These changes will output function binaries in bin/ at the top level of your project.

Resource: Makefile example

Decode Error Message from CloudWatch Logs

msg="themessage"
aws sts decode-authorization-message \
  --encoded-message $msg --query DecodedMessage \
  --output text | jq '.'

Resource: https://aws.amazon.com/premiumsupport/knowledge-center/aws-backup-encoded-authorization-failure/

Secrets Manager

Create IAM role to grant read access to a secret

  1. If accessing from an ec2 instance, find your ec2 instance in the web UI, right click it -> Security -> Modify IAM Role.

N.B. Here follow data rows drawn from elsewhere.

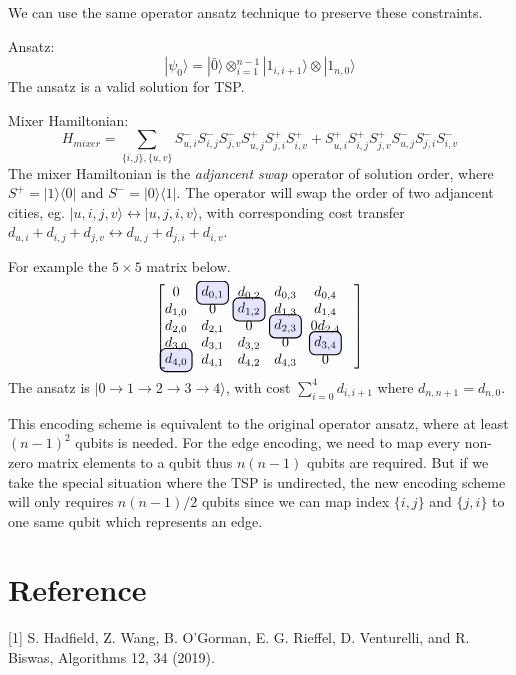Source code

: \documentclass[%
aps, %
prl, %
preprint, %
12pt, %
amsfonts, %
amssymb, %
amsmath, %
endfloats,%
notitlepage, %
raggedbottom, %
]{revtex4-1}
\newcommand{\bra}[1]{|#1\rangle}
\newcommand\hlight[1]{\tikz[overlay, remember picture,baseline=-\the\dimexpr\fontdimen22\textfont2\relax]\node[rectangle,fill=blue!50,rounded corners,fill opacity = 0.2,draw,thick,text opacity =1] {$#1$};}
\begin{document}
We can use the same operator ansatz technique to preserve these constraints.

Ansatz:
$$
|\psi_0\rangle=|\bar 0\rangle \otimes_{i=1}^{n-1} |1_{i,i+1}\rangle\otimes\bra{1_{n,0}}
$$
The ansatz is a valid solution for TSP.

Mixer Hamiltonian:
$$
H_{mixer}=\sum_{\{i,j\},\{u,v\}} S^-_{u,i}S^-_{i,j}S^-_{j,v}S^+_{u,j}S^+_{j,i}S^+_{i,v}+S^+_{u,i}S^+_{i,j}S^+_{j,v}S^-_{u,j}S^-_{j,i}S^-_{i,v}
$$
The mixer Hamiltonian is the \textit{adjancent swap} operator of solution order, where $S^+=|1\rangle\langle 0|$ and $S^-=|0\rangle\langle 1|$.
The operator will swap the order of two adjancent cities, eg.
$|u,i,j,v\rangle \leftrightarrow |u,j,i,v\rangle$, with corresponding cost transfer $d_{u,i}+d_{i,j}+d_{j,v} \leftrightarrow d_{u,j}+d_{j,i}+d_{i,v}$.

For example the $5\times 5$ matrix below.
$$
\begin{bmatrix}
    0&\hlight{d_{0,1}}&d_{0,2}&d_{0,3}&d_{0,4}&\\
    d_{1,0}&0&\hlight{d_{1,2}}&d_{1,3}&d_{1,4}&\\
    d_{2,0}&d_{2,1}&0&\hlight{d_{2,3}}&0d_{2,4}&\\
    d_{3,0}&d_{3,1}&d_{3,2}&0&\hlight{d_{3,4}}&\\
    \hlight{d_{4,0}}&d_{4,1}&d_{4,2}&d_{4,3}&0&\\
\end{bmatrix}
$$
The ansatz is $\bra{0\rightarrow 1 \rightarrow 2\rightarrow 3\rightarrow 4}$, with cost $\sum_{i=0}^4 d_{i,i+1}$ where $d_{n,n+1}=d_{n,0}$.

This encoding scheme is equivalent to the original operator ansatz, where at least $(n-1)^2$ qubits is needed. For the edge encoding, we need to map every non-zero matrix elements to a qubit thus $n(n-1)$ qubits are required. But if we take the special situation where the TSP is undirected, the new encoding scheme will only requires $n(n-1)/2$ qubits since we can map index $\{i,j\}$ and $\{j,i\}$ to one same qubit which represents an edge.


\section{Reference}
[1] S. Hadfield, Z. Wang, B. O’Gorman, E. G. Rieffel, D. Venturelli, and R. Biswas, Algorithms 12, 34 (2019).
\end{document}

Otherwise, just open the IAM console

  2. Click Roles -> Create role

  3. Click EC2

  4. Click Next: Permissions

  5. Click Create policy

  6. Click JSON

  7. Copy the json from here:

    {
  "Version": "2012-10-17",
  "Statement": [
    {
      "Sid": "VisualEditor0",
      "Effect": "Allow",
      "Action": [
        "secretsmanager:GetResourcePolicy",
        "secretsmanager:GetSecretValue",
        "secretsmanager:DescribeSecret",
        "secretsmanager:ListSecretVersionIds"
      ],
      "Resource": "<your secret ARN>"
    },
    {
      "Sid": "VisualEditor1",
      "Effect": "Allow",
      "Action": "secretsmanager:ListSecrets",
      "Resource": "*"
    }
  ]
}

  8. Change <your secret ARN> to the proper value of your secret, which you can find in the Secrets Manager UI and click Review policy

  9. Specify a Name for the policy and click Create policy

Resource: https://docs.aws.amazon.com/mediaconnect/latest/ug/iam-policy-examples-asm-secrets.html

Get secret from secrets manager and output to file

aws secretsmanager get-secret-value \
  --secret-id $SECRET_ID \
  --query SecretString \
  --output text \
    | tee $DELETE_ME

Resource: https://stackoverflow.com/questions/50911540/parsing-secrets-from-aws-secrets-manager-using-aws-cli

Get several secrets

users=(user1 user2 user3)
environment='prod'
for user in "${users[@]}"; do
  sec=$(aws secretsmanager get-secret-value --secret-id $environment-$user \
    --query SecretString \
    --output text)
  echo "Secret for $environment-$user is $sec"
done

Create new secret from a file

aws secretsmanager create-secret \
  --name MyTestDatabaseSecret \
  --description "My test database secret created with the CLI" \
  --secret-string file://mycreds.json \
  --output text

Resource: https://docs.aws.amazon.com/cli/latest/reference/secretsmanager/create-secret.html

Add access key and secret access key as secrets

aws secretsmanager create-secret \
  --name "prod/someuser_aws_access_key_id" \
  --description "someuser prod aws_access_key_id" \
  --secret-string "$(sed '2q;d' ~/.aws/credentials \
    | awk '{print $3}')" \
    --output text

aws secretsmanager create-secret \
  --name "prod/someuser_aws_secret_access_key" \
  --description "someuser prod aws_secret_access_key" \
  --secret-string "$(sed '3q;d' ~/.aws/credentials \
    | awk '{print $3}')" \
    --output text

List secrets

aws secretsmanager list-secrets --output text

Update secret from a file

aws secretsmanager update-secret \
  --secret-id $SECRET_NAME_OR_ARN \
  --description "great secret - A+" \
  --secret-string "file://somesecret" \
  --output text

Delete secret without waiting period

aws secretsmanager delete-secret \
  --secret-id $SECRET_NAME_OR_ARN \
  --force-delete-without-recovery

Resources:

Delete secret in multiple regions

regions = (us-west-1 eu-west-2)
SECRET=$MY_SECRET_ID
for region in ${regions[@]};
  do aws secretsmanager delete-secret \
  --secret-id $SECRET --force-delete-without-recovery \
  --region $region | jq; done

One liner for ssh secret

If you have an SSH key in Secrets Manager, you can run the following to grab it and put it into a file on your local system:

aws secretsmanager get-secret-value --secret-id ssh_key | jq '.SecretString' | sed 's/\\n/\n/g' | sed 's/"//g' | tee ~/.ssh/ssh_key && chmod 400 ~/.ssh/ssh_key

Resource: Clean up JSON

CloudTrail

Get ec2 termination date

This will require you to have the instance id of the terminated instance and a rough sense of when it was terminated.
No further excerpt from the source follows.